**What the exercise asks**
Among the lines below, how many have the word "each"? The reply is that number alone.

------ Given entries

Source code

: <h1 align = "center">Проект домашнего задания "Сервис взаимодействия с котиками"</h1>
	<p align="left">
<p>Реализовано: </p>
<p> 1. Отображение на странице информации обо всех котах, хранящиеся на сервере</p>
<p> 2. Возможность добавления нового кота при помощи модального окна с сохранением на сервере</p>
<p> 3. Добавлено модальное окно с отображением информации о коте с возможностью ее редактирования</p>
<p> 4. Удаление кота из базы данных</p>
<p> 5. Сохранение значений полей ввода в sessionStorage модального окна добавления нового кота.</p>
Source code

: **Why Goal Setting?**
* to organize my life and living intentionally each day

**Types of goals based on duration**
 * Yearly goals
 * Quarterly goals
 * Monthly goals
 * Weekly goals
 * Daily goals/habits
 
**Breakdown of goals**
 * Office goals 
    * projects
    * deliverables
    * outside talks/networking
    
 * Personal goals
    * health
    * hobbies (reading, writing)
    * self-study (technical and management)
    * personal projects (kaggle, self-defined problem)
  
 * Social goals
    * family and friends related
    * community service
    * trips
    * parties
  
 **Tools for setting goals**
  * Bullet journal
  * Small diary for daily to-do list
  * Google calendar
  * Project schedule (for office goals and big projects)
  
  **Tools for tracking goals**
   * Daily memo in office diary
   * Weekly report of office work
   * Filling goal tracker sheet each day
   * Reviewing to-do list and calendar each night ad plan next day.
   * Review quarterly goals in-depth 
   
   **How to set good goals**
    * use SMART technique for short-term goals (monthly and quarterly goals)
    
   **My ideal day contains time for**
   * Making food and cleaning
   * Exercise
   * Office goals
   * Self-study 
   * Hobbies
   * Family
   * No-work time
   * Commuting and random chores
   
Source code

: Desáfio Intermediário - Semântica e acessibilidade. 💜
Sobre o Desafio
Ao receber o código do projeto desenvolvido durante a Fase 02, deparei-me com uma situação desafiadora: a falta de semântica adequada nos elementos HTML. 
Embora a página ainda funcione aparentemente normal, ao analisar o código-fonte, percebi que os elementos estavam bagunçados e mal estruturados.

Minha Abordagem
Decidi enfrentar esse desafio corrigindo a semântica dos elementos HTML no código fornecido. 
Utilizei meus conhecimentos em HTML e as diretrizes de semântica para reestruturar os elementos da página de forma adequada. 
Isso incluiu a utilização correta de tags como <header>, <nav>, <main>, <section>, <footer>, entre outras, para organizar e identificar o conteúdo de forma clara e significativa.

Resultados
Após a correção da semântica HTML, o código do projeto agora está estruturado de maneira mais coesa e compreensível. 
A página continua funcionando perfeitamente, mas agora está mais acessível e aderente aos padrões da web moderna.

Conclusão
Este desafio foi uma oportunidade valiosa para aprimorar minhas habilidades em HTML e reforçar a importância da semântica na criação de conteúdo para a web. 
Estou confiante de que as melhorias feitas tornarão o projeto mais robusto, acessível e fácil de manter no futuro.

------------

**Result**
3